> _EXERCISE BRIEF_:
Some of the lines below need repeating. Reproduce exactly those between the lines holding "Resolution Strategy: Defines" and "Uberfire provides a default", inclusive.

> _Data entries_:
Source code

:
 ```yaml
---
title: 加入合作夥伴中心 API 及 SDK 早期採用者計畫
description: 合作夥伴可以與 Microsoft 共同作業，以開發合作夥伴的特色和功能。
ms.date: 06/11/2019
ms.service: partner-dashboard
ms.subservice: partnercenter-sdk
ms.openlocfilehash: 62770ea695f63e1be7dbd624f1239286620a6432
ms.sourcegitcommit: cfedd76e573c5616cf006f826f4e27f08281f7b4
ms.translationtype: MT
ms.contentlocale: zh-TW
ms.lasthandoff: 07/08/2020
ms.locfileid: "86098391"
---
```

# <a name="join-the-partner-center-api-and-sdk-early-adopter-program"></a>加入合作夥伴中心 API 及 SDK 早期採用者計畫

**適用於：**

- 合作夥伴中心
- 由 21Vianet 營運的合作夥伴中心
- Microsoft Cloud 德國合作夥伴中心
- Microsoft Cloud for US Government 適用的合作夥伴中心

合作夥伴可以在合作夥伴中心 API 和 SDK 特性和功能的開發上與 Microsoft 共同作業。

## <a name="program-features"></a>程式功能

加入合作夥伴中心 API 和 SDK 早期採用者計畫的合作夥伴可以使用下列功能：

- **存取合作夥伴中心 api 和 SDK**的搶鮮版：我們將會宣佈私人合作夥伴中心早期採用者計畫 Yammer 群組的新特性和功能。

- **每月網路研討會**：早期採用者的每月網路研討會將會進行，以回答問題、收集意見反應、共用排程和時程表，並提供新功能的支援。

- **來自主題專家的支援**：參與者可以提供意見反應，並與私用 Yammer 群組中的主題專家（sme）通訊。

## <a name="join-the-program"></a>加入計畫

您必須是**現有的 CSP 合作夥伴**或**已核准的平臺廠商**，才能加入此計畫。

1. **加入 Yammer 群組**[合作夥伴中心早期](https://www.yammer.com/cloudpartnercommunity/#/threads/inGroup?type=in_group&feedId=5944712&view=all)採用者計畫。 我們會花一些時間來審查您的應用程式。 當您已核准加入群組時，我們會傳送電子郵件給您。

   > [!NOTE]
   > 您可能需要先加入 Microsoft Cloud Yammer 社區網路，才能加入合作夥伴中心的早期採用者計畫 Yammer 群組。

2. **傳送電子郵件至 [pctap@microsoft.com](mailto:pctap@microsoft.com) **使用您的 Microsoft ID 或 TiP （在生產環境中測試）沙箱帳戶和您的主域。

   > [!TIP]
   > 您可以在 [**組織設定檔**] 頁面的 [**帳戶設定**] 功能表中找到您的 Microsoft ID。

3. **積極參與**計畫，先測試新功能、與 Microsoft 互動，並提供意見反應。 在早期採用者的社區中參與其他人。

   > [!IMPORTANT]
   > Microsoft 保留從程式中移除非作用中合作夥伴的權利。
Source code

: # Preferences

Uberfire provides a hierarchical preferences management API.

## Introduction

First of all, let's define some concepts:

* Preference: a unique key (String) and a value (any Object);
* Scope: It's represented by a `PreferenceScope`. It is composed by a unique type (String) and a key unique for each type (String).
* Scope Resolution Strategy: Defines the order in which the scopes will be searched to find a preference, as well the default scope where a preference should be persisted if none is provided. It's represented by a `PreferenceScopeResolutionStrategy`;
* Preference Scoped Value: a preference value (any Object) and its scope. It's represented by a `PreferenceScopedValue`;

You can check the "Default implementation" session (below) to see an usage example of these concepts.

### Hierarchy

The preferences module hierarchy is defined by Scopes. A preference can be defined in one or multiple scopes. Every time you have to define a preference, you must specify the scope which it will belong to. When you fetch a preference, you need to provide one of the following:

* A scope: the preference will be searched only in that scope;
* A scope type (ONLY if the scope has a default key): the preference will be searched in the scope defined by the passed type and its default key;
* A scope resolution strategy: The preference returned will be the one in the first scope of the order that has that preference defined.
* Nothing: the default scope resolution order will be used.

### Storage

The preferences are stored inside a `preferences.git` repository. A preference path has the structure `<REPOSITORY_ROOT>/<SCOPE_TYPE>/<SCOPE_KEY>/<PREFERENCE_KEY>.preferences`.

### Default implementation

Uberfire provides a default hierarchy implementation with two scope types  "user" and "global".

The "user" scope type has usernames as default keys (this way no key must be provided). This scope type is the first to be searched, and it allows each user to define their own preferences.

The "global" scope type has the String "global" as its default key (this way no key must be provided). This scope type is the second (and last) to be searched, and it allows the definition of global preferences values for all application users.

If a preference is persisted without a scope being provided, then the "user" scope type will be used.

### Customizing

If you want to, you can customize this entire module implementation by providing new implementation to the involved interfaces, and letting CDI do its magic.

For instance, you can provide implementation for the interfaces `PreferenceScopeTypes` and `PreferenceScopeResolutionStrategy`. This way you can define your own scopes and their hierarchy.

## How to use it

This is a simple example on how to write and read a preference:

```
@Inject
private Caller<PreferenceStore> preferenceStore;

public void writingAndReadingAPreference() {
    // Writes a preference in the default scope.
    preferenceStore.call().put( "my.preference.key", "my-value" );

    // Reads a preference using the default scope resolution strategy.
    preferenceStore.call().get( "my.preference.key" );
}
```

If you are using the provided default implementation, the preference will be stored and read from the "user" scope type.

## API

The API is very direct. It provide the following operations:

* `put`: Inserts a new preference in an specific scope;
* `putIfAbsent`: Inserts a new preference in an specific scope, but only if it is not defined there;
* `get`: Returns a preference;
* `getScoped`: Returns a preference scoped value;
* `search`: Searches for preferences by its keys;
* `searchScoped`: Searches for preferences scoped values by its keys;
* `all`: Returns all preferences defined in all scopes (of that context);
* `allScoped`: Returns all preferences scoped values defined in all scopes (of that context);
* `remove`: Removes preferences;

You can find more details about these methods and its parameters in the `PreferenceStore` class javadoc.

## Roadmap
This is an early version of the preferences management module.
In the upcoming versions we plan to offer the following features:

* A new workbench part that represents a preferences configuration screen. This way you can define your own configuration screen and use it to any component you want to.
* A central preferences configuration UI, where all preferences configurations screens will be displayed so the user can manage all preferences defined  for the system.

> _SOLUTION FOR THIS EXERCISE_:
* Scope Resolution Strategy: Defines the order in which the scopes will be searched to find a preference, as well the default scope where a preference should be persisted if none is provided. It's represented by a `PreferenceScopeResolutionStrategy`;
* Preference Scoped Value: a preference value (any Object) and its scope. It's represented by a `PreferenceScopedValue`;

You can check the "Default implementation" session (below) to see an usage example of these concepts.

### Hierarchy

The preferences module hierarchy is defined by Scopes. A preference can be defined in one or multiple scopes. Every time you have to define a preference, you must specify the scope which it will belong to. When you fetch a preference, you need to provide one of the following:

* A scope: the preference will be searched only in that scope;
* A scope type (ONLY if the scope has a default key): the preference will be searched in the scope defined by the passed type and its default key;
* A scope resolution strategy: The preference returned will be the one in the first scope of the order that has that preference defined.
* Nothing: the default scope resolution order will be used.

### Storage

The preferences are stored inside a `preferences.git` repository. A preference path has the structure `<REPOSITORY_ROOT>/<SCOPE_TYPE>/<SCOPE_KEY>/<PREFERENCE_KEY>.preferences`.

### Default implementation

Uberfire provides a default hierarchy implementation with two scope types  "user" and "global".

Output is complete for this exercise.